WASHINGTON: The United States said Tuesday it wanted to ensure foreign terrorists remain off the battlefield as it weighed options on an American detained in Syria who says she wants to return home.
The United States has urged European powers to take back hundreds of their citizens who fought with the Daesh group in Syria, but acknowledged the situation was complex in the rare case of an American terrorist.
Hoda Muthana, a 24-year-old from Alabama who became a prominent online agitator for the extremists, said in an interview published Sunday with The Guardian that she had been brainwashed online and “deeply regrets” joining the movement.
While declining to discuss Muthana’s case specifically, State Department deputy spokesman Robert Palladino said that the status of US citizens detained in Syria “is by definition extremely complicated.”

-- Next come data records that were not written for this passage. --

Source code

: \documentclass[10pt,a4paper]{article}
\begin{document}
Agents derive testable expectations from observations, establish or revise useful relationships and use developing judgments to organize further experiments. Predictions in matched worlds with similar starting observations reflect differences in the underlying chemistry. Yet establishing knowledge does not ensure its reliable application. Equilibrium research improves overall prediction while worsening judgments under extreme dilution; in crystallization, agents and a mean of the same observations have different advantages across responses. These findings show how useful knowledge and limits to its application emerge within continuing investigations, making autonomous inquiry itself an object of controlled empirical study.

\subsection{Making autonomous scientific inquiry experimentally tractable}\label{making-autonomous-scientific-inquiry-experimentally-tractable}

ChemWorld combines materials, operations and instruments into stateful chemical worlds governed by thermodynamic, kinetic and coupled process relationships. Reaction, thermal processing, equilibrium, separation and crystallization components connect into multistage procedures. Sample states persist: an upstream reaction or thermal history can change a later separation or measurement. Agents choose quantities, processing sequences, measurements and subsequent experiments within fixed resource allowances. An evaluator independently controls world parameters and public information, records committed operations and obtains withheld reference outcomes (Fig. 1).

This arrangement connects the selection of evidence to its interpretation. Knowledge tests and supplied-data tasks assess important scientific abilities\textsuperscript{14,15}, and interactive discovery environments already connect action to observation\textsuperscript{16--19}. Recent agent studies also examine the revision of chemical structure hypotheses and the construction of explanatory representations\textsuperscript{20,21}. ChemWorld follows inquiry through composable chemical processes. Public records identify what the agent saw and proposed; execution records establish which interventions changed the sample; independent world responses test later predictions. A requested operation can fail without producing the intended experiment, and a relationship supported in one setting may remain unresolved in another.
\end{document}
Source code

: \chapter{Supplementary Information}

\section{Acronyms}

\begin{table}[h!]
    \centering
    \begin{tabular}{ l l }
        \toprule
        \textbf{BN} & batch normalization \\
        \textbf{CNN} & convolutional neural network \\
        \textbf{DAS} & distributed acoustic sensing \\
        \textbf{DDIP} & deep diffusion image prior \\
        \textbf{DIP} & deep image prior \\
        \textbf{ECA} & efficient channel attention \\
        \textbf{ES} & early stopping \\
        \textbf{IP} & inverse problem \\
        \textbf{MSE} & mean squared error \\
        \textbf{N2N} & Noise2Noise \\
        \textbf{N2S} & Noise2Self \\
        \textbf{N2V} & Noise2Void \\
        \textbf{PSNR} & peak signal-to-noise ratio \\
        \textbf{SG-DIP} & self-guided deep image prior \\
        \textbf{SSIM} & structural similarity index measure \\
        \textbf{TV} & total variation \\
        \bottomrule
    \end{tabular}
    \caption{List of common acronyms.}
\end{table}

“We’re looking into these cases to better understand the details,” he told reporters.
Palladino said that the United States generally did not see a different solution between what to do with US fighters and with foreigners, saying the fighters pose “a global threat.”
“Repatriating these foreign terrorist fighters to their countries of origin, ensuring that they are prosecuted and detained — that’s the best solution, preventing them from returning to the battlefield,” he said.
The situation of foreign terrorists detained by US-allied Kurdish forces has taken a new urgency as President Donald Trump plans to withdraw US troops from Syria.
The Syrian Democratic Forces say they may have to refocus on fighting Turkey, which has vowed to crush Kurdish fighters it links to separatists at home.
Trump has contemplated reopening the US military base at Guantanamo Bay to take in new foreign inmates, while Britain on Tuesday revoked the citizenship of a female terrorsist who wanted to return home with her newborn baby.
Neither option would likely pass muster in the cases of US citizens, who enjoy strong legal protections under the Constitution.
Muthana, who was married three times to terrorists and has a son with one of her husbands, fled her family in 2014 to join the Daesh group in Syria, where she took to Twitter to urge attacks on fellow Americans.
In the interview with The Guardian, Muthana said that she was “really young and ignorant” when she joined Daesh and has since renounced radicalism.
“I believe that America gives second chances. I want to return and I’ll never come back to the Middle East,” she told the newspaper.
Hassan Shilby, a lawyer for Muthana, told ABC television’s “Good Morning America” that the young woman had been “brainwashed and manipulated” and is “absolutely disgusted” by the person she became.